Under a scenario in which the conflict extends beyond one year, the brokerage warned that the KOSPI could decline by more than 30 percent.

Daishin Securities noted that it expects the situation to stabilize within about a month, urging investors not to overinterpret the crisis or be driven by excessive fear.

“However, if the conflict becomes prolonged and disruptions to the oil supply chain push crude prices sharply higher, the impact on the global economy could be significant,” the report said, adding that past oil price surges have often preceded global economic slowdowns or financial crises.

The brokerage also warned that if the conflict lasts longer than the 3–5 months covered by strategic petroleum reserve (SPR) inventories, oil prices could rise above $100 per barrel.

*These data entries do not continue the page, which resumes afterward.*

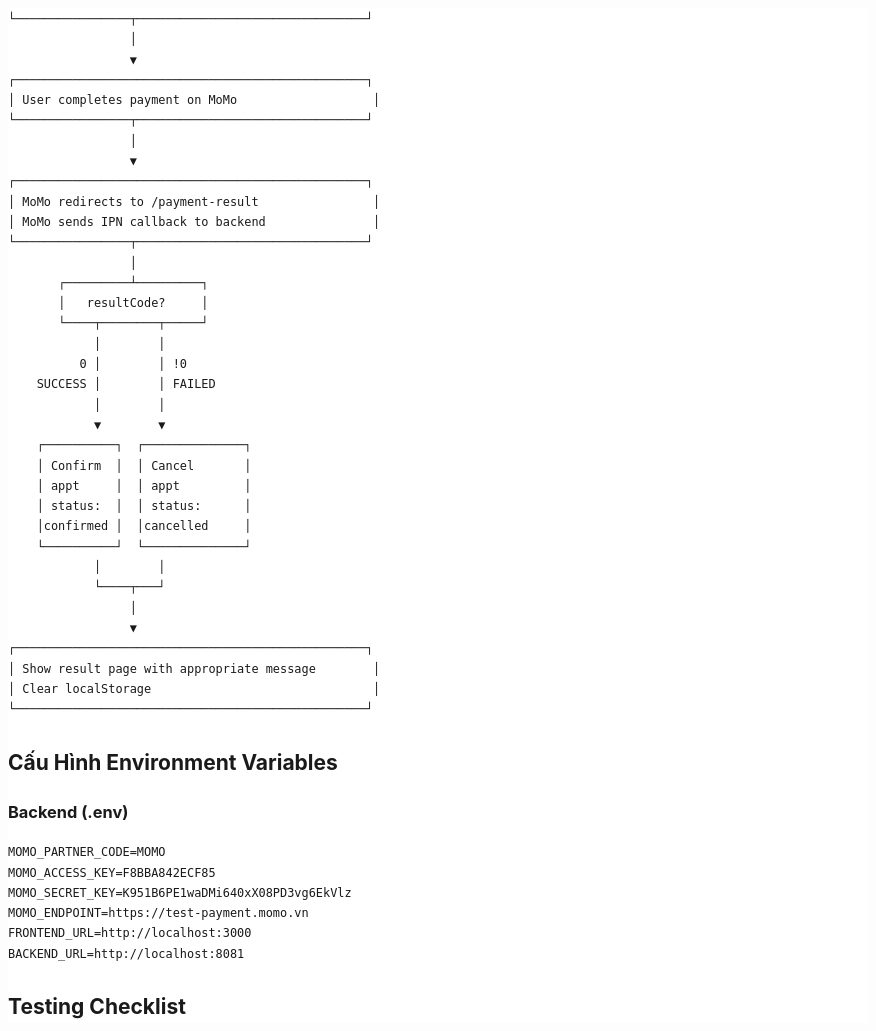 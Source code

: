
 ```
└────────────────┬────────────────────────────────┘
                 │
                 ▼
┌─────────────────────────────────────────────────┐
│ User completes payment on MoMo                   │
└────────────────┬────────────────────────────────┘
                 │
                 ▼
┌─────────────────────────────────────────────────┐
│ MoMo redirects to /payment-result                │
│ MoMo sends IPN callback to backend               │
└────────────────┬────────────────────────────────┘
                 │
       ┌─────────┴─────────┐
       │   resultCode?     │
       └────┬────────┬─────┘
            │        │
          0 │        │ !0
    SUCCESS │        │ FAILED
            │        │
            ▼        ▼
    ┌──────────┐  ┌──────────────┐
    │ Confirm  │  │ Cancel       │
    │ appt     │  │ appt         │
    │ status:  │  │ status:      │
    │confirmed │  │cancelled     │
    └──────────┘  └──────────────┘
            │        │
            └────┬───┘
                 │
                 ▼
┌─────────────────────────────────────────────────┐
│ Show result page with appropriate message        │
│ Clear localStorage                               │
└─────────────────────────────────────────────────┘
```

## Cấu Hình Environment Variables

### Backend (.env)
```env
MOMO_PARTNER_CODE=MOMO
MOMO_ACCESS_KEY=F8BBA842ECF85
MOMO_SECRET_KEY=K951B6PE1waDMi640xX08PD3vg6EkVlz
MOMO_ENDPOINT=https://test-payment.momo.vn
FRONTEND_URL=http://localhost:3000
BACKEND_URL=http://localhost:8081
```

## Testing Checklist
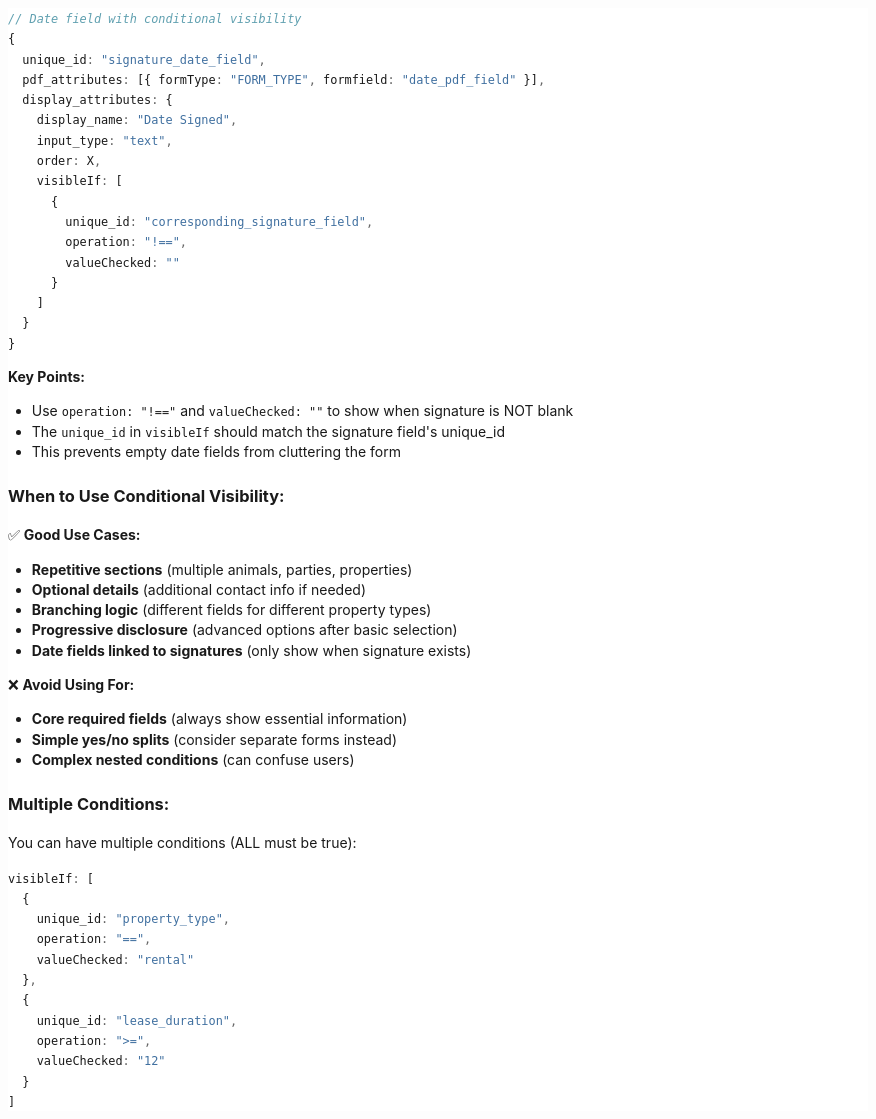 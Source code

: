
 ```typescript
// Date field with conditional visibility
{
  unique_id: "signature_date_field",
  pdf_attributes: [{ formType: "FORM_TYPE", formfield: "date_pdf_field" }],
  display_attributes: {
    display_name: "Date Signed",
    input_type: "text",
    order: X,
    visibleIf: [
      {
        unique_id: "corresponding_signature_field",
        operation: "!==", 
        valueChecked: ""
      }
    ]
  }
}
```

**Key Points:**
- Use `operation: "!=="` and `valueChecked: ""` to show when signature is NOT blank
- The `unique_id` in `visibleIf` should match the signature field's unique_id
- This prevents empty date fields from cluttering the form

### When to Use Conditional Visibility:

✅ **Good Use Cases:**
- **Repetitive sections** (multiple animals, parties, properties)
- **Optional details** (additional contact info if needed)
- **Branching logic** (different fields for different property types)
- **Progressive disclosure** (advanced options after basic selection)
- **Date fields linked to signatures** (only show when signature exists)

❌ **Avoid Using For:**
- **Core required fields** (always show essential information)
- **Simple yes/no splits** (consider separate forms instead)
- **Complex nested conditions** (can confuse users)

### Multiple Conditions:

You can have multiple conditions (ALL must be true):

```typescript
visibleIf: [
  {
    unique_id: "property_type",
    operation: "==",
    valueChecked: "rental"
  },
  {
    unique_id: "lease_duration", 
    operation: ">=",
    valueChecked: "12"
  }
]
```
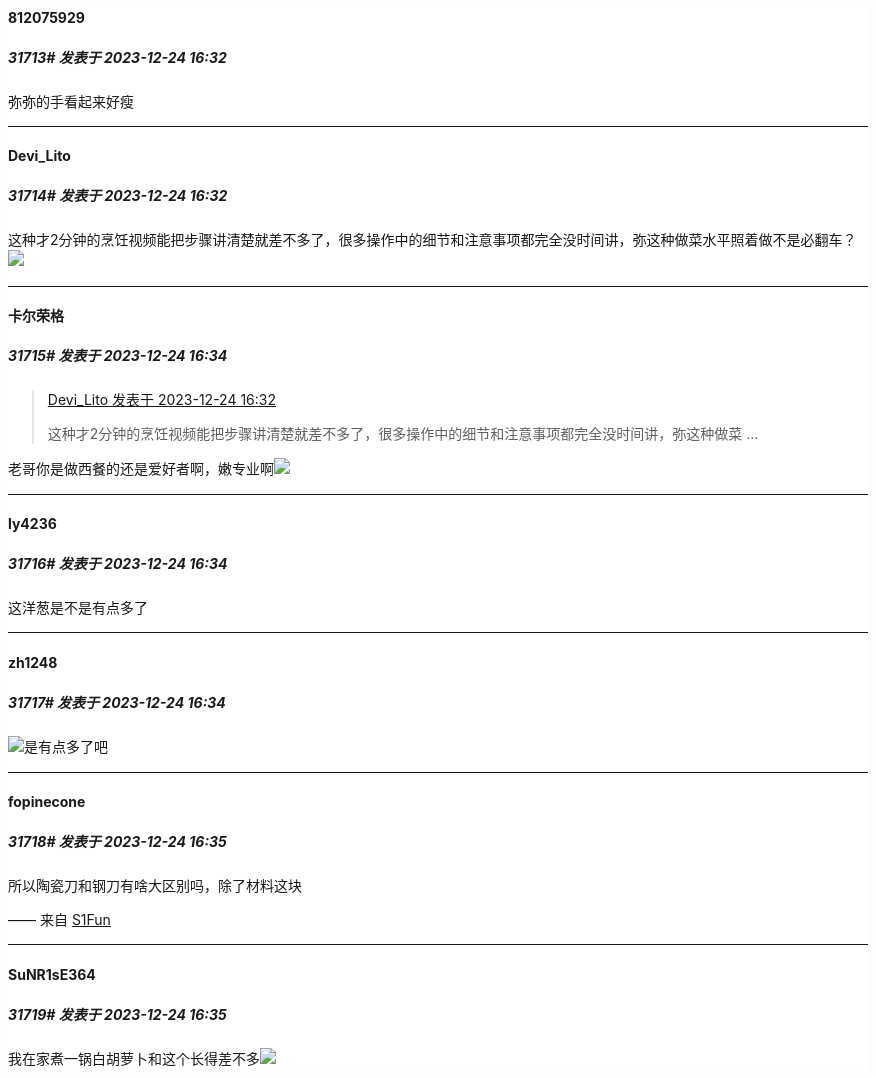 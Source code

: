 ####  812075929  
##### 31713#       发表于 2023-12-24 16:32

弥弥的手看起来好瘦

*****

####  Devi_Lito  
##### 31714#       发表于 2023-12-24 16:32

这种才2分钟的烹饪视频能把步骤讲清楚就差不多了，很多操作中的细节和注意事项都完全没时间讲，弥这种做菜水平照着做不是必翻车？<img src="https://static.saraba1st.com/image/smiley/face2017/067.png" referrerpolicy="no-referrer">

*****

####  卡尔荣格  
##### 31715#       发表于 2023-12-24 16:34

<blockquote><a href="httphttps://bbs.saraba1st.com/2b/forum.php?mod=redirect&amp;goto=findpost&amp;pid=63426055&amp;ptid=2162099" target="_blank">Devi_Lito 发表于 2023-12-24 16:32</a>

这种才2分钟的烹饪视频能把步骤讲清楚就差不多了，很多操作中的细节和注意事项都完全没时间讲，弥这种做菜 ...</blockquote>
老哥你是做西餐的还是爱好者啊，嫩专业啊<img src="https://static.saraba1st.com/image/smiley/face2017/216.png" referrerpolicy="no-referrer">

*****

####  ly4236  
##### 31716#       发表于 2023-12-24 16:34

这洋葱是不是有点多了

*****

####  zh1248  
##### 31717#       发表于 2023-12-24 16:34

<img src="https://static.saraba1st.com/image/smiley/face2017/067.png" referrerpolicy="no-referrer">是有点多了吧

*****

####  fopinecone  
##### 31718#       发表于 2023-12-24 16:35

所以陶瓷刀和钢刀有啥大区别吗，除了材料这块

—— 来自 [S1Fun](https://s1fun.koalcat.com)

*****

####  SuNR1sE364  
##### 31719#       发表于 2023-12-24 16:35

我在家煮一锅白胡萝卜和这个长得差不多<img src="https://static.saraba1st.com/image/smiley/face2017/067.png" referrerpolicy="no-referrer">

Market participants say the two key variables are the duration of the war and the level of oil prices.

According to KB Securities, if tensions ease within one to two weeks, crude oil prices are likely to stabilize at $70–$80 per barrel.

If the conflict continues for about a month, oil prices could rise to $80–$100 per barrel. In a more extreme scenario involving the closure of the Strait of Hormuz or attacks on Middle Eastern oil production facilities, prices could surge to $120–$150 per barrel.

Analysts consider the Strait of Hormuz the most critical variable in the situation. Around 25 percent of global seaborne oil trade passes through the strait, while South Korea imports roughly 70 percent of its crude oil and about 20 percent of its liquefied natural gas (LNG) from the Middle East. A blockade could therefore significantly disrupt energy supplies.

IBK Investment & Securities said that if the crisis ends quickly and the market correction remains short-lived, the downturn could instead help ease technical overheating in the stock market and potentially strengthen its rebound.

However, the brokerage warned that if tensions in the Middle East persist, surging oil prices and a global economic slowdown could follow, potentially triggering a renewed inflation wave and a broad decline in global asset markets.